Abstract In the present work, biodegradable polyesters were synthesized by polycondensation reactions of renewable 1,4:3,6-dianhydrohexitols (isosorbide, IS; isomannide, IM) with aliphatic dicarboxylic acid chlorides containing 4, 6 and 10 carbons (namely, C4, C6 and C10) using a non-solvent method. All polyesters showed a thermal stability up to 320 °C and the glass transition temperature varied from 0 to 68 °C. Films were prepared by hot pressing. The semi-crystalline ISC10 and IMC10 films showed good mechanical properties with Young’s modulus E = 127 ± 20 MPa, E = 125 ± 10 MPa and elongation at break e = 19 ± 5%, e = 16 ± 3%, respectively. The water sorption (liquid and vapor) of films was slow and low due to their crystalline micro-structures.

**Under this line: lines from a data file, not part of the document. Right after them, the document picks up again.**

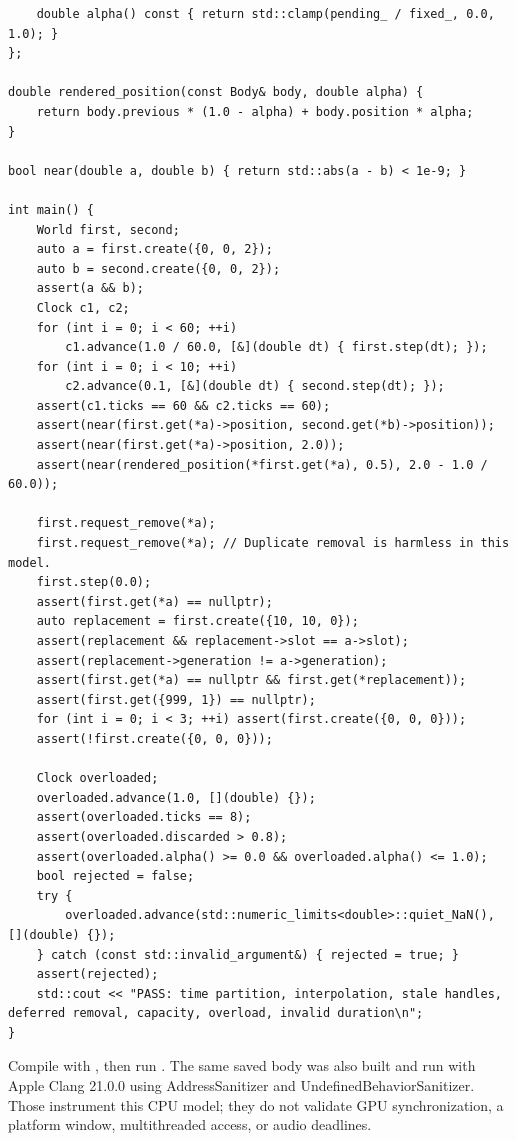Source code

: \begin{verbatim}
    double alpha() const { return std::clamp(pending_ / fixed_, 0.0, 1.0); }
};

double rendered_position(const Body& body, double alpha) {
    return body.previous * (1.0 - alpha) + body.position * alpha;
}

bool near(double a, double b) { return std::abs(a - b) < 1e-9; }

int main() {
    World first, second;
    auto a = first.create({0, 0, 2});
    auto b = second.create({0, 0, 2});
    assert(a && b);
    Clock c1, c2;
    for (int i = 0; i < 60; ++i)
        c1.advance(1.0 / 60.0, [&](double dt) { first.step(dt); });
    for (int i = 0; i < 10; ++i)
        c2.advance(0.1, [&](double dt) { second.step(dt); });
    assert(c1.ticks == 60 && c2.ticks == 60);
    assert(near(first.get(*a)->position, second.get(*b)->position));
    assert(near(first.get(*a)->position, 2.0));
    assert(near(rendered_position(*first.get(*a), 0.5), 2.0 - 1.0 / 60.0));

    first.request_remove(*a);
    first.request_remove(*a); // Duplicate removal is harmless in this model.
    first.step(0.0);
    assert(first.get(*a) == nullptr);
    auto replacement = first.create({10, 10, 0});
    assert(replacement && replacement->slot == a->slot);
    assert(replacement->generation != a->generation);
    assert(first.get(*a) == nullptr && first.get(*replacement));
    assert(first.get({999, 1}) == nullptr);
    for (int i = 0; i < 3; ++i) assert(first.create({0, 0, 0}));
    assert(!first.create({0, 0, 0}));

    Clock overloaded;
    overloaded.advance(1.0, [](double) {});
    assert(overloaded.ticks == 8);
    assert(overloaded.discarded > 0.8);
    assert(overloaded.alpha() >= 0.0 && overloaded.alpha() <= 1.0);
    bool rejected = false;
    try {
        overloaded.advance(std::numeric_limits<double>::quiet_NaN(), [](double) {});
    } catch (const std::invalid_argument&) { rejected = true; }
    assert(rejected);
    std::cout << "PASS: time partition, interpolation, stale handles, deferred removal, capacity, overload, invalid duration\n";
}
\end{verbatim}

Compile with , then run . The same saved body was also built and run with Apple Clang 21.0.0 using AddressSanitizer and UndefinedBehaviorSanitizer. Those instrument this CPU model; they do not validate GPU synchronization, a platform window, multithreaded access, or audio deadlines.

The films were strongly barrier for gases with permeability coefficients PN2 = 0.09, PO2 = 0.26, PCO2 = 1.32 barrer for ISC10, and PN2 = 0.18, PO2 = 0.46, PCO2 = 2.04 barrer for IMC10. Furthermore, the high CO2 and O2 selectivity coefficients of ISC10 (αCO2/O2 = 5.1) and IMC10 (αCO2/O2 = 4.4) were favorable for the fruits and vegetables preservation. ISC10 film showed a better quality for food packaging in terms of mechanical and gas permeation properties compared to IMC10 film. A detailed discussion of the relationships between microstructures and sorption/permeation properties was conducted.

中文翻译：

---

用于食品包装的可再生 1,4:3,6-双脱水己糖醇聚酯：合成、热、机械和阻隔性能

摘要 在目前的工作中，通过可再生的 1,4:3,6-二脱水己糖醇（异山梨醇，IS；异甘露醇，IM）与含有 4、6 和 10 个碳原子（即 C4， C6 和 C10) 使用非溶剂方法。所有聚酯都表现出高达 320 °C 的热稳定性，玻璃化转变温度从 0 到 68 °C 不等。通过热压制备薄膜。半结晶 ISC10 和 IMC10 薄膜显示出良好的机械性能，杨氏模量 E = 127 ± 20 MPa、E = 125 ± 10 MPa 和断裂伸长率 e = 19 ± 5%、e = 16 ± 3%。由于其晶体微结构，薄膜的吸水（液体和蒸汽）缓慢且低。该薄膜对渗透系数为 PN2 = 0.09, PO2 = 0.26 的气体具有很强的阻隔性，对于 ISC10，PCO2 = 1.32 barrer，对于 IMC10，PN2 = 0.18，PO2 = 0.46，PCO2 = 2.04 barrer。此外，ISC10（αCO2/O2=5.1）和IMC10（αCO2/O2=4.4）的高CO2和O2选择性系数有利于果蔬保鲜。与 IMC10 薄膜相比，ISC10 薄膜在机械和气体渗透性能方面表现出更好的食品包装质量。对微观结构和吸附/渗透性能之间的关系进行了详细讨论。与 IMC10 薄膜相比，ISC10 薄膜在机械和气体渗透性能方面表现出更好的食品包装质量。对微观结构和吸附/渗透性能之间的关系进行了详细讨论。与 IMC10 薄膜相比，ISC10 薄膜在机械和气体渗透性能方面表现出更好的食品包装质量。对微观结构和吸附/渗透性能之间的关系进行了详细讨论。